By: J.H. Williams III & W. Haden Blackman (story), Trevor McCarthy (art), Walden Wong (inks), Guy Major (colors)

The Story: Chase and Kate demonstrate that every sisterhood is its own beast.

The Review: Where Batwoman really separates itself from the competition is how much effort has been put into developing the supporting cast as fully-rounded characters, with lives and problems outside of whatever Kate’s got herself up to at the moment.  At this point, you feel like you know Maggie Sawyer, Jacob Kane, Cameron Chase, and Bette Kane as intimately as you know Kate herself, which is a rare and special kind of achievement for a superhero series.

How often do you get a series where a supporting character is so compelling she can have her own series.  At one point, Chase had just that, and here, Blackman-Williams demonstrate why.  Her vendetta against “the capes and masks” is clearly a manifestation of witnessing her father die from his wannabe superhero aspirations.  There’s a genuine pathos to Chase’s bitterness that makes this otherwise ludicrous set of circumstances feel real.  In some ways, her perspective of the whole costumed capers thing (“cosplay”) is very convincing; in some ways, you can easily be swayed into viewing her as a hero in her own right.

Even if you don’t, you can still see her as a sympathetic figure, someone who’s still mixed and messed up over her father’s secret life years later.  “I don’t hate him,” she insists to her sister, Terry, “I just feel sorry for him.”  But even just reading the text, you can hear the bile in her voice that exposes the lie.  She may justify her actions in this issue as a protective measure, to save others from what she and Terry suffered, but it’s still pretty clear she’s being led by her personal anger, not her conscience.

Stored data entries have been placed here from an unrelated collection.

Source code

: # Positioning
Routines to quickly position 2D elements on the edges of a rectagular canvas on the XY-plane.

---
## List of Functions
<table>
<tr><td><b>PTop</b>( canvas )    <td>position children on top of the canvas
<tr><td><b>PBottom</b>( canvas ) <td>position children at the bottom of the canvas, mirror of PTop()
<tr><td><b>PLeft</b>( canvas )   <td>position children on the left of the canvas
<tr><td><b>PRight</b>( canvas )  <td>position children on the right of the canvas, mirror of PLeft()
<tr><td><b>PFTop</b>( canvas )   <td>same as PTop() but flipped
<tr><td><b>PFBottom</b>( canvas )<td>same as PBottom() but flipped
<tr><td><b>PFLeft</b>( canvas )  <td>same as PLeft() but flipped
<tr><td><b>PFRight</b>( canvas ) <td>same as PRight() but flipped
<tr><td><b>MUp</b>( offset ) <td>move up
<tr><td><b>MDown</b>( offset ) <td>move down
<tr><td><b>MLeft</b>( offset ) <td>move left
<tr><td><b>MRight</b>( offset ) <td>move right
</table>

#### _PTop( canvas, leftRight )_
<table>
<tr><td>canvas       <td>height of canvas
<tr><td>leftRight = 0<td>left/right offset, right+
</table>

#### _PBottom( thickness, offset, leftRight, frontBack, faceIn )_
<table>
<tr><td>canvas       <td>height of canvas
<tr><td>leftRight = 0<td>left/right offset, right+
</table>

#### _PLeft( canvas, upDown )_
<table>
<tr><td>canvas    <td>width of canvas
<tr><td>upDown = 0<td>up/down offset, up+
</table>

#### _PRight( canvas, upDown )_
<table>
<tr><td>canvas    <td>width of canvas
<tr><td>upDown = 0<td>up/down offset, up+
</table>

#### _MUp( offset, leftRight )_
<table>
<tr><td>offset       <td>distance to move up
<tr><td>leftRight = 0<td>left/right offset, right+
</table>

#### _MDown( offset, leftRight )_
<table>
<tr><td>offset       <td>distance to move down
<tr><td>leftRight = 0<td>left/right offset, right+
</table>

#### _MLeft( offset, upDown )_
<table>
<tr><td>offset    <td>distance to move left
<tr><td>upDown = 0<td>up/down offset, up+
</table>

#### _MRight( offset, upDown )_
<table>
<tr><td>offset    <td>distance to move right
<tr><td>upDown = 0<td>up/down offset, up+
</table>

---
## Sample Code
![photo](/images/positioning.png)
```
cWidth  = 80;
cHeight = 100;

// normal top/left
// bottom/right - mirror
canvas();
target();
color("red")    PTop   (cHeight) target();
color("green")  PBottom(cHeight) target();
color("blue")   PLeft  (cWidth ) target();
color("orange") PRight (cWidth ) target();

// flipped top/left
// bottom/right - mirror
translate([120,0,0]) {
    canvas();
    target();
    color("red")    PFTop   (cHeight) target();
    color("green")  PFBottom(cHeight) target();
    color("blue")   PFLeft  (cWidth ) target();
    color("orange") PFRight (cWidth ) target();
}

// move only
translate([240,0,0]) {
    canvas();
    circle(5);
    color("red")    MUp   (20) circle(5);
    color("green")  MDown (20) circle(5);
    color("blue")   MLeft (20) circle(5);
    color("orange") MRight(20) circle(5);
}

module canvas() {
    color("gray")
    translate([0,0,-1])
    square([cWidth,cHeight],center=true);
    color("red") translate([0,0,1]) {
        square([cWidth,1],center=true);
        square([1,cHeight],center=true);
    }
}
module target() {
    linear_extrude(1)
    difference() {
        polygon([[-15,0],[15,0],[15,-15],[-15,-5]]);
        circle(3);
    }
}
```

Almost all the Batwoman characters have a unique internality like this, even the most minor.  While Katherine, Jacob’s second wife, has been a background figure for nearly their entire run, she suddenly asserts her own importance here.  She’s doing the same thing Kirsten McDuffie did in Daredevil #24, only in a less direct and metafictional way.  She acknowledges Jacob’s right to engage in whatever crazy life he wants, but demands inclusion.  Kirsten’s decision to leave Matt Murdock ultimately sends her offstage; Katherine refuses to be so marginalized, and I have to say, you can’t help respecting her for it.

Whereas Katherine strives to enter Batwoman’s world, other characters won’t allow Batwoman to invade or define theirs.  Earnest as Kate is in wanting to sympathize with and comfort her fiancée, Maggie replies (rightly) that some of her experiences and emotions can’t be shared or hijacked that way, because “…you can’t begin to understand it until you’ve been through it yourself.”  And while Kate may want to prop up the illusion that she’s in complete control, that she calls the shots, Bette quietly punctures that idea with her departure, stating, “As long as you’re working for the D.E.O. I can’t trust you.  And I can’t be your partner.”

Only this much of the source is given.